There seems to be this idea that as long as we all pretend that everything's OK, then everything actually will be OK. It's as if there's no real underlying economic picture at all - the actual amount of money in our bank accounts and debt on our credit cards doesn't matter. As long as we close our eyes and believe we can afford to keep spending, we can.

There was a good example of this in the mainstream press earlier this week. The Guardian published a rather self-righteous piece entitled "The myth of middle-class inflation." The writer in question took issue with the idea that the consumer price index is understating inflation. "The notion, particularly espoused in the rightwing press, is that the middle classes are having to pay inflation-busting increases in private school fees, council tax, electricity and gas, and petrol, and that their' inflation rate is more like 10% than the 2.5%-odd official rate."

Funnily enough, we thought that everyone had to pay council tax and energy bills, not just 'middle-class' people (which presumably include the columnist - after all, you don't get paid minimum wage to write opinion pieces for national newspapers).

In any case, he says one of the reasons that these selfish middle-class people should stop criticising poor Gordon Brown and the National Statistics office is because it undermines faith in the inflation measure. "If people believe that [the Bank of England] has lost control of inflation, they could demand higher pay rises, and thereby create a genuine inflationary risk." So there we go - if we'd just believe and do exactly what the Government says, we'd be fine. If we start to doubt them, we've only ourselves to blame when things go wrong.

When our national newspapers are peddling this tripe, it's no surprise that PR people and estate agents and governments start to believe that they can fool the population simply by sticking a smile on their faces at all times.

But it doesn't work. The reason people are starting to believe that inflation is a lot higher than official figures show is simple - it is. Even the most economically illiterate person has a good idea of whether or not their wages are buying as much this year as they did last.

You can quibble over how inflation affects individual sections of the population, but even going on official statistics, the only things that have fallen in price over the past 12 months are clothes, shoes, TVs and furniture. The cost of food, booze, cigarettes, energy, housing, health costs, transport, school fees, eating out, staying at hotels, and getting a haircut (to mention a few) have all gone up. The straightforward truth is that most things are getting more expensive - especially items that people cant avoid paying, like energy bills.

So pushing the spin aside, what's the underlying reality of the housing market? The market recovered last year because interest rates fell - but importantly, also because lending was relaxed. More money was made available, so people took advantage of it and dived into buy-to-let and got on the ladder by taking out interest-only mortgages with no way of paying back the capital.
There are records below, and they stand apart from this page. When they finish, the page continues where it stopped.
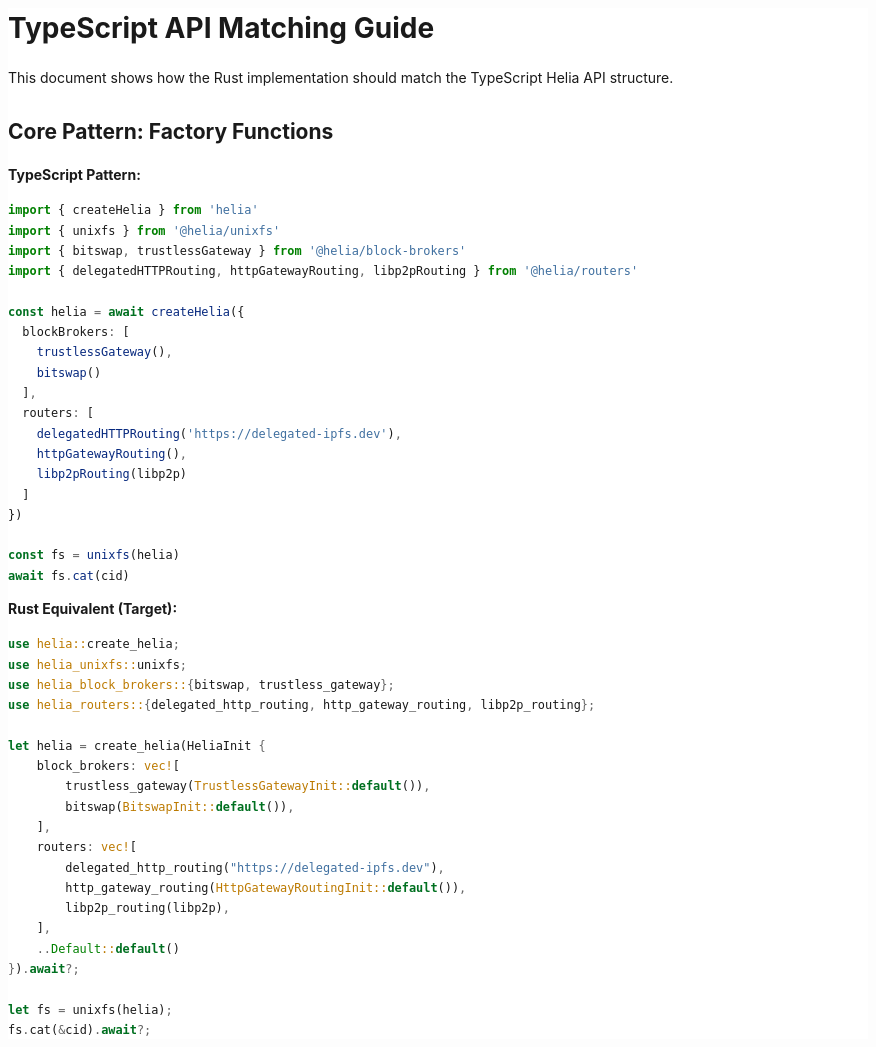 # TypeScript API Matching Guide

This document shows how the Rust implementation should match the TypeScript Helia API structure.

## Core Pattern: Factory Functions

**TypeScript Pattern:**
```typescript
import { createHelia } from 'helia'
import { unixfs } from '@helia/unixfs'
import { bitswap, trustlessGateway } from '@helia/block-brokers'
import { delegatedHTTPRouting, httpGatewayRouting, libp2pRouting } from '@helia/routers'

const helia = await createHelia({
  blockBrokers: [
    trustlessGateway(),
    bitswap()
  ],
  routers: [
    delegatedHTTPRouting('https://delegated-ipfs.dev'),
    httpGatewayRouting(),
    libp2pRouting(libp2p)
  ]
})

const fs = unixfs(helia)
await fs.cat(cid)
```

**Rust Equivalent (Target):**
```rust
use helia::create_helia;
use helia_unixfs::unixfs;
use helia_block_brokers::{bitswap, trustless_gateway};
use helia_routers::{delegated_http_routing, http_gateway_routing, libp2p_routing};

let helia = create_helia(HeliaInit {
    block_brokers: vec![
        trustless_gateway(TrustlessGatewayInit::default()),
        bitswap(BitswapInit::default()),
    ],
    routers: vec![
        delegated_http_routing("https://delegated-ipfs.dev"),
        http_gateway_routing(HttpGatewayRoutingInit::default()),
        libp2p_routing(libp2p),
    ],
    ..Default::default()
}).await?;

let fs = unixfs(helia);
fs.cat(&cid).await?;
```
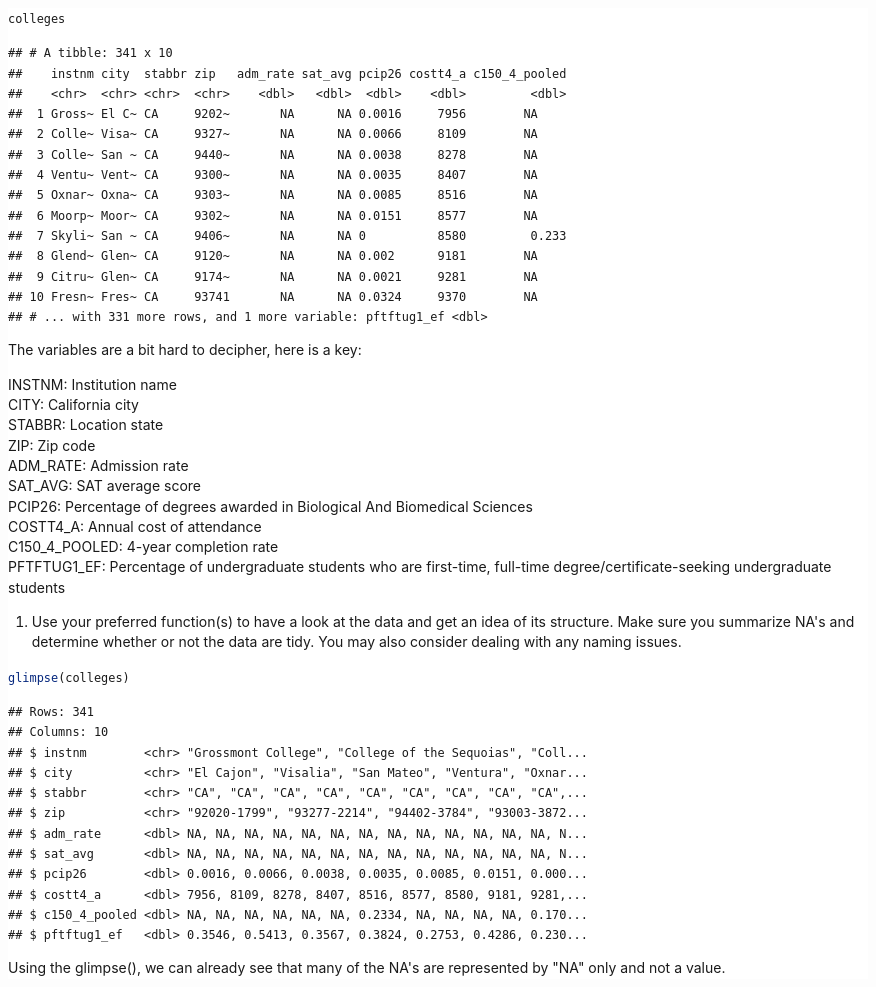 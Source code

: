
 ```r
colleges
```

```
## # A tibble: 341 x 10
##    instnm city  stabbr zip   adm_rate sat_avg pcip26 costt4_a c150_4_pooled
##    <chr>  <chr> <chr>  <chr>    <dbl>   <dbl>  <dbl>    <dbl>         <dbl>
##  1 Gross~ El C~ CA     9202~       NA      NA 0.0016     7956        NA    
##  2 Colle~ Visa~ CA     9327~       NA      NA 0.0066     8109        NA    
##  3 Colle~ San ~ CA     9440~       NA      NA 0.0038     8278        NA    
##  4 Ventu~ Vent~ CA     9300~       NA      NA 0.0035     8407        NA    
##  5 Oxnar~ Oxna~ CA     9303~       NA      NA 0.0085     8516        NA    
##  6 Moorp~ Moor~ CA     9302~       NA      NA 0.0151     8577        NA    
##  7 Skyli~ San ~ CA     9406~       NA      NA 0          8580         0.233
##  8 Glend~ Glen~ CA     9120~       NA      NA 0.002      9181        NA    
##  9 Citru~ Glen~ CA     9174~       NA      NA 0.0021     9281        NA    
## 10 Fresn~ Fres~ CA     93741       NA      NA 0.0324     9370        NA    
## # ... with 331 more rows, and 1 more variable: pftftug1_ef <dbl>
```

The variables are a bit hard to decipher, here is a key:  

INSTNM: Institution name  
CITY: California city  
STABBR: Location state  
ZIP: Zip code  
ADM_RATE: Admission rate  
SAT_AVG: SAT average score  
PCIP26: Percentage of degrees awarded in Biological And Biomedical Sciences  
COSTT4_A: Annual cost of attendance  
C150_4_POOLED: 4-year completion rate  
PFTFTUG1_EF: Percentage of undergraduate students who are first-time, full-time degree/certificate-seeking undergraduate students  

1. Use your preferred function(s) to have a look at the data and get an idea of its structure. Make sure you summarize NA's and determine whether or not the data are tidy. You may also consider dealing with any naming issues.

```r
glimpse(colleges)
```

```
## Rows: 341
## Columns: 10
## $ instnm        <chr> "Grossmont College", "College of the Sequoias", "Coll...
## $ city          <chr> "El Cajon", "Visalia", "San Mateo", "Ventura", "Oxnar...
## $ stabbr        <chr> "CA", "CA", "CA", "CA", "CA", "CA", "CA", "CA", "CA",...
## $ zip           <chr> "92020-1799", "93277-2214", "94402-3784", "93003-3872...
## $ adm_rate      <dbl> NA, NA, NA, NA, NA, NA, NA, NA, NA, NA, NA, NA, NA, N...
## $ sat_avg       <dbl> NA, NA, NA, NA, NA, NA, NA, NA, NA, NA, NA, NA, NA, N...
## $ pcip26        <dbl> 0.0016, 0.0066, 0.0038, 0.0035, 0.0085, 0.0151, 0.000...
## $ costt4_a      <dbl> 7956, 8109, 8278, 8407, 8516, 8577, 8580, 9181, 9281,...
## $ c150_4_pooled <dbl> NA, NA, NA, NA, NA, NA, 0.2334, NA, NA, NA, NA, 0.170...
## $ pftftug1_ef   <dbl> 0.3546, 0.5413, 0.3567, 0.3824, 0.2753, 0.4286, 0.230...
```
Using the glimpse(), we can already see that many of the NA's are represented by "NA" only and not a value.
Lenders are still finding creative' ways of slackening lending criteria. Kent Reliance building society's concept of the deathbed' mortgage, whereby you pass your mortgage onto your children, is one innovation. Another is the gradual acceptance of the idea that borrowing over 30, or maybe even 40 years is perfectly reasonable.

And people still believe that house prices will keep rising. Why? Because they've been rising for about 10 years now. It's exactly the same as in early 2000 - people thought stocks and shares would keep rising. They had done in the past - why change now?

The trouble is, people are now making very expensive investment decisions based on the notion that house prices will keep rising. In The Telegraph at the weekend, they spoke to one amateur buy-to-let couple who freely admitted that their first investment property - a two-bedroom flat in Bournemouth - would be costing them about £50 to £100 a month as the rent didn't cover maintenance and mortgage costs.

"Its such a good investment," they said.

This is like buying a share and paying the company an annual dividend to hold onto it, simply because you believe the capital growth will outweigh the costs in the long-term. Sounds ridiculous - but my colleague Cris Sholto Heaton reliably informs me that something very similar to this actually happened in Japan. When? Just before the stock market bubble burst in the early 1990s, of course.

Deathbed mortgages, "good investments" that cost you £100 a month to subsidise someone else's living costs - property investors have lost their grip on reality. But with interest rates rising, unemployment rising and the world's biggest economy heading for a massive slump, reality is about to bite back hard.

And all the spin in the world won't make a bit of difference.

Turning to the stock markets

The FTSE 100 closed 23 points lower at 5,906 yesterday - although the index managed to recover from an afternoon low of 5,895 - as a strong start fizzled out following the weak opening on Wall Street. Miners were mixed, with Antofagasta making Thursday's biggest gains on the strength of rising copper prices, whilst others - most notably Anglo-American - fell on profit-taking. Beverages group Diageo was one of the days biggest fallers after it announced solid but uninspiring results. For a full market report, see: London market close (/file/mwu/1/17622/london-close-footsie-slides-backwards.html)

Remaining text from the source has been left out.